We investigate ethnographic research and citizen science to new remote sensing tools (and spin-out companies), model whole ecosystems, develop national land-use scenarios, and study international agricultural supply chains' footprint.
Our research is particularly comprehensive in this area; historically, geographically and methodologically:
Historic environments and societies
We study environmental records, combined with archaeological remains to reconstruct historic environmental tipping points and associated societal changes.
- Professor Andy Dugmore
- Dr Anthony Newton
- Dr Eva Panagiotakopulu
Locations: primarily the Arctic region
Land-use change scenarios
Through modelling and stakeholder interaction we seek to understand and predict the land-use change in agricultural and rural landscapes; assessing the drivers for change and the impacts on biodiversity and the provision of various ecosystem services (including food, fibre, carbon sequestration, flood alleviation, amenity). We examine environmental, economic, and socio-political drivers within our research projects' geographical focus, often seeking to visualise their temporal interactions and the resulting spatial patterns of land-use change. We quantify and communicate (cumulative) impacts as environmental footprints and relate our findings to existing policies and targets.
- Professor Marc Metzger
- Professor Mark Rounsevell
- Dr Alfy Gathorne-Hardy
- Dr Peter Alexander
- Professor Dave Reay
Locations: primarily UK and EU
Land use, livelihoods and conservation
We research how land-use transitions and nature conservation impact rural livelihoods, and in turn, how rural livelihoods impact the environment. Our work uses a wide range of methods to understand how socio-ecological systems are structured and are changing, including methods from the qualitative and quantitative social sciences, remote sensing and ecosystem ecology.
- Dr Clare Barnes
- Dr Aidan Keane
- Dr Janet Fisher
- Dr Casey Ryan
- Dr Sam Staddon
Locations: primarily East Africa and South Asia regions
Our research focuses on addressing environmental issues through geospatial data. We seek out solutions that work at global scales and integrated into local livelihoods to ensure that the data equally empower everyone. The data we use is collected by satellites, aircraft, drones, sensors, or people. Our research aims to go from sensing to sense-making.
- Dr Genevieve Patenaude
- Dr William Mackaness
- Dr Neil Stuart
- Dr Gary Watmough
- Professor Iain Woodhouse
A Socio-Ecological Observatory for the Southern African Woodlands (SEOSAW)
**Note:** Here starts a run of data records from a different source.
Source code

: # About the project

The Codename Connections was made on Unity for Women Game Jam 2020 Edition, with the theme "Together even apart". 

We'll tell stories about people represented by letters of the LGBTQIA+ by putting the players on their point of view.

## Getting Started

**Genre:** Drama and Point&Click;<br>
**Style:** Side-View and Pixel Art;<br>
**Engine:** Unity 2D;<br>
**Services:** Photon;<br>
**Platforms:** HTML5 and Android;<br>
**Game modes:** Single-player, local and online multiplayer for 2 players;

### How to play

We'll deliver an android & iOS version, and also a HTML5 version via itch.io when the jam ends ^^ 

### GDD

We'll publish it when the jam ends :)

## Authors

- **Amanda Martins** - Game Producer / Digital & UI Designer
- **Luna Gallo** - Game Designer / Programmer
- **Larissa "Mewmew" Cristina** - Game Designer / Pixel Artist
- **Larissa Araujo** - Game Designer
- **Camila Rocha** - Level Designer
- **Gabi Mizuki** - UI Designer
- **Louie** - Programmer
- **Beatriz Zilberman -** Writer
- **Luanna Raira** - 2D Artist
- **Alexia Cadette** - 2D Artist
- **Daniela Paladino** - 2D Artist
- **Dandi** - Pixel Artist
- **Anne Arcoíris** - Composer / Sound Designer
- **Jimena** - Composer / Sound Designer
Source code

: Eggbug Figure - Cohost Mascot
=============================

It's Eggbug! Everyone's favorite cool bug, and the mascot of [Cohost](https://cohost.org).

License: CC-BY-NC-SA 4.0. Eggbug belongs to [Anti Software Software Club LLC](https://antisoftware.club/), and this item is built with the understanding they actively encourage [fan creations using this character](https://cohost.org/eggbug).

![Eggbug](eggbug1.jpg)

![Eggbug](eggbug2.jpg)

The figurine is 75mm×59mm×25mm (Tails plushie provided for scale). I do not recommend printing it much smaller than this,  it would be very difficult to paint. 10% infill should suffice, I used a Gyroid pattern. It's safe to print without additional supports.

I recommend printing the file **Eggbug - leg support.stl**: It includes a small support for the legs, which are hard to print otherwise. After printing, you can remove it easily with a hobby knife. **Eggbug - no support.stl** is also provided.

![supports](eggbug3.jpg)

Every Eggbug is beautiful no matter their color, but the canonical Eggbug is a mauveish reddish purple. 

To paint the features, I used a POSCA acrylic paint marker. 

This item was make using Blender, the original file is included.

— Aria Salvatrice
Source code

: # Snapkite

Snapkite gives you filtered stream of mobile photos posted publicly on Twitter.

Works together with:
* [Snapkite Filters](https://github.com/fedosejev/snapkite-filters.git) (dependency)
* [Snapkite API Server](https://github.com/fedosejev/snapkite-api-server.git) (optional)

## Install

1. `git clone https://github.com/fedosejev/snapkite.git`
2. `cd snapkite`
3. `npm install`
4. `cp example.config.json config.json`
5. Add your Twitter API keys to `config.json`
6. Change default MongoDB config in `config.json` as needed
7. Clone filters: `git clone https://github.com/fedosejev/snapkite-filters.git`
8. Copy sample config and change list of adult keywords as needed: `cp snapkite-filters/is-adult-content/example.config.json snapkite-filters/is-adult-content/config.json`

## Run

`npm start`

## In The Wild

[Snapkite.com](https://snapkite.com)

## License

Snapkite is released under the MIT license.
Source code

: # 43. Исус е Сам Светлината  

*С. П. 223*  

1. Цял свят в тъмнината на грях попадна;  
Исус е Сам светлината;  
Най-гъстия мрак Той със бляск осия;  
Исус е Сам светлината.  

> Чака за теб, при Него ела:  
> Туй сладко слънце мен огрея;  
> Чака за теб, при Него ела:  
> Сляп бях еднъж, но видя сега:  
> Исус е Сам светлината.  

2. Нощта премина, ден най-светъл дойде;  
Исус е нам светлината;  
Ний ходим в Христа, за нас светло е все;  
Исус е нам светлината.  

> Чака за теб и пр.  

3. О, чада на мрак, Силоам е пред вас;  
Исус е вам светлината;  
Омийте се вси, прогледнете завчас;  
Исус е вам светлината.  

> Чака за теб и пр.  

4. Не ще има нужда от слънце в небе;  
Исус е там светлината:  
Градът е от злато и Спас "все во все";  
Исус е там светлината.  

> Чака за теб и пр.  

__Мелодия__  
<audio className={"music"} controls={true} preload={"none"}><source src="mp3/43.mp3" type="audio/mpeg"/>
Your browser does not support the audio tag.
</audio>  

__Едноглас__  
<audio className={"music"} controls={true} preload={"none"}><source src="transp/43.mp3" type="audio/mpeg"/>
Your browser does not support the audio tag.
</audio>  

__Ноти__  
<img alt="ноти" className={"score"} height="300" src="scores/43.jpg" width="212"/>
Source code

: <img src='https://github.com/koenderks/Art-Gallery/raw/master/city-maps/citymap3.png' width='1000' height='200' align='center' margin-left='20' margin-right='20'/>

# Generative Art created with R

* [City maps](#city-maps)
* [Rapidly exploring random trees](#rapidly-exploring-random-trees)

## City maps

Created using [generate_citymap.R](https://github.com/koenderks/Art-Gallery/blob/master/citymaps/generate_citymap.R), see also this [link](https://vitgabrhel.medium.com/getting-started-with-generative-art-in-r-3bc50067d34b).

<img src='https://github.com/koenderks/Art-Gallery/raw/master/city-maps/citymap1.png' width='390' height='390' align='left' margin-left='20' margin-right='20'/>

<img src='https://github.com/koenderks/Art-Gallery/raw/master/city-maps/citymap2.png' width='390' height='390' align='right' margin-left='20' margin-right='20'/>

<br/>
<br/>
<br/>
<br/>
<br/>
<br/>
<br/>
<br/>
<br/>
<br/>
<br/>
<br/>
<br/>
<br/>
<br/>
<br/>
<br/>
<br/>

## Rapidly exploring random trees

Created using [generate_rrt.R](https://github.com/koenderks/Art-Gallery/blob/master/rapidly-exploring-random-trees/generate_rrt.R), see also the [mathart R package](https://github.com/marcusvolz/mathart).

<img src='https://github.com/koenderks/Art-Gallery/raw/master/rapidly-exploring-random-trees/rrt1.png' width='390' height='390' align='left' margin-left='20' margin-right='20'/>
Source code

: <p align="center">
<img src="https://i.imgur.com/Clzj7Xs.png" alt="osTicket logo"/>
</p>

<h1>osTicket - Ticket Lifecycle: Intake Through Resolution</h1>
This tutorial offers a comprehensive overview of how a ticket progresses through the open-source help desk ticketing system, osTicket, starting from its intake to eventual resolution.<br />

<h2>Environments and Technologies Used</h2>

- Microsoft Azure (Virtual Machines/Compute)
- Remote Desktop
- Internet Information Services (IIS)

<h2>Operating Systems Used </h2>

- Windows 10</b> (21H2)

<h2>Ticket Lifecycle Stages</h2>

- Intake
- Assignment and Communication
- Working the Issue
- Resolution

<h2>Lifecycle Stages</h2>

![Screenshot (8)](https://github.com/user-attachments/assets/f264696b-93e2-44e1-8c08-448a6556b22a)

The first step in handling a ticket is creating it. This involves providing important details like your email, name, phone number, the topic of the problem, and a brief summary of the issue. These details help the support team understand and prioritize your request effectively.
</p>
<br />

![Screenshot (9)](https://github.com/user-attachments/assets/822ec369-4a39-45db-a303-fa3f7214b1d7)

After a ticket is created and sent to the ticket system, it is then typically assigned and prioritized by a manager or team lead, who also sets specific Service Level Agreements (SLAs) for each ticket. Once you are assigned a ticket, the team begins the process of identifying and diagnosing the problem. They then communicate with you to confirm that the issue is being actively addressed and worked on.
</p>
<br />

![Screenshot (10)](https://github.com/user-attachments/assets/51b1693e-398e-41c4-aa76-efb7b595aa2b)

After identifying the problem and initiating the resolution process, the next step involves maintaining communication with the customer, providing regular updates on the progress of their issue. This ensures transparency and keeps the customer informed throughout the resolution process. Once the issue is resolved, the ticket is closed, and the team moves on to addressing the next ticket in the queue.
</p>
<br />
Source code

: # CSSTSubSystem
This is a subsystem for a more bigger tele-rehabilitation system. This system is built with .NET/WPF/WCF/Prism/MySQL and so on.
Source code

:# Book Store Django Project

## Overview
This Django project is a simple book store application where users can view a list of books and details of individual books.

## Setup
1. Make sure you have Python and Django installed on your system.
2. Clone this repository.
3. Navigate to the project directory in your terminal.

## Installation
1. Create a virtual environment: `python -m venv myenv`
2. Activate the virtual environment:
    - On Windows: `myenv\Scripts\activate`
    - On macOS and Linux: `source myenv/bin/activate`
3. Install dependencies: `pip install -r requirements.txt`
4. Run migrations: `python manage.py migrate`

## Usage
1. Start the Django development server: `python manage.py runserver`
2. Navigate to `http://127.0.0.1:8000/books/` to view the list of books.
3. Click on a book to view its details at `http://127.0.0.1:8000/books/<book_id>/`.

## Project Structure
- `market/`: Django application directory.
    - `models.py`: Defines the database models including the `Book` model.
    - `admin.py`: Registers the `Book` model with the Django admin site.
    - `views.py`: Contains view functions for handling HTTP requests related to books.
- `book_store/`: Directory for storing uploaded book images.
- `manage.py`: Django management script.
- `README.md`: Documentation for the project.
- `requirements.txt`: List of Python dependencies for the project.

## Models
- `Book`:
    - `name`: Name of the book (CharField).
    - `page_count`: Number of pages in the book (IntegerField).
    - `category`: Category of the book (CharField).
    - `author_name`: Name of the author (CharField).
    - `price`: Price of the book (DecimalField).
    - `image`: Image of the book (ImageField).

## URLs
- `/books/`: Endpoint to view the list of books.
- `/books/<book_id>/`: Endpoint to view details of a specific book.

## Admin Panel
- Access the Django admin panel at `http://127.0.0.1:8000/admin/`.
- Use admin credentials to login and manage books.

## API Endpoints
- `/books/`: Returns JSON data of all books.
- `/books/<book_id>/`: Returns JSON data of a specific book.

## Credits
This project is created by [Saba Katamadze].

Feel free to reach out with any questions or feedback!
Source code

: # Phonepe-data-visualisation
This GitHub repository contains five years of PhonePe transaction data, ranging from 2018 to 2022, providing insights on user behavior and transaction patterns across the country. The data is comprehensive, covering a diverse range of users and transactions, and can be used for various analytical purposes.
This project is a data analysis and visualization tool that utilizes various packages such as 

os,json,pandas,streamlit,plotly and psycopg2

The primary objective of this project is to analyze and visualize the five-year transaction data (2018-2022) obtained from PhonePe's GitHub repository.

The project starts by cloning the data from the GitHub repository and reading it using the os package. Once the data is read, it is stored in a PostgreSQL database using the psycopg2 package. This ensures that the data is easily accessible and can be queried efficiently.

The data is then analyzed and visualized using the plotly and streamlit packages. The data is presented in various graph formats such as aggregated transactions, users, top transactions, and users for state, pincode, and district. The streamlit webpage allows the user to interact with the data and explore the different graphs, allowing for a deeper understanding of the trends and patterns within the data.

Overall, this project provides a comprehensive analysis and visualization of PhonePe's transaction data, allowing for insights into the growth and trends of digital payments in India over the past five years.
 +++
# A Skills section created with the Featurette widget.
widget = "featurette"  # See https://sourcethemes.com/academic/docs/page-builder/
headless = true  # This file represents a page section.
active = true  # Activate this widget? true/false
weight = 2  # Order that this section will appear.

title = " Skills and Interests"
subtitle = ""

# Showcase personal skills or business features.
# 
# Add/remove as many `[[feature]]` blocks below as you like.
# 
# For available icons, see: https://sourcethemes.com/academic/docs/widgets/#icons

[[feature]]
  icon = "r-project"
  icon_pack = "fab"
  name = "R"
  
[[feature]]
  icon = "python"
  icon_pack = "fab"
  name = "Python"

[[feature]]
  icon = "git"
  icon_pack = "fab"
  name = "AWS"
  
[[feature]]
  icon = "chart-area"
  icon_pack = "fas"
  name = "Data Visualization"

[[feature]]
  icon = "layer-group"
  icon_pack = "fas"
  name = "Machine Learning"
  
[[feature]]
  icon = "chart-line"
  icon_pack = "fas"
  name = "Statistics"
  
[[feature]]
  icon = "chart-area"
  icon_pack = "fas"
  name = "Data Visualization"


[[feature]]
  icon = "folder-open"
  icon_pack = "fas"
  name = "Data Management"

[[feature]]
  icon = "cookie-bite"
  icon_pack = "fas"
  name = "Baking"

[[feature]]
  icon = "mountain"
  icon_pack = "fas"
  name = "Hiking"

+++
SEOSAW comprises a network of scientists and also a network of woodland survey plots in southern Africa. The long-term goal of SEOSAW is to understand the response of southern African woodlands to global change. Members of SEOSAW conduct diverse research which is unified by a shared interest in the ecology of woodlands and savannas.
Landscapes as Carbon Sinks: Scotland's Land Contribution to Net Zero by 2045
Scotland is committed to net zero C by 2045. To deliver on this, Scotland's land-based sector, landowners, interest groups, and civil society need to work together at a scale not previously attempted. Our project is to challenge and support them towards actions that meet this target, including addressing barriers, enablers or levers that need to change from local to national scales.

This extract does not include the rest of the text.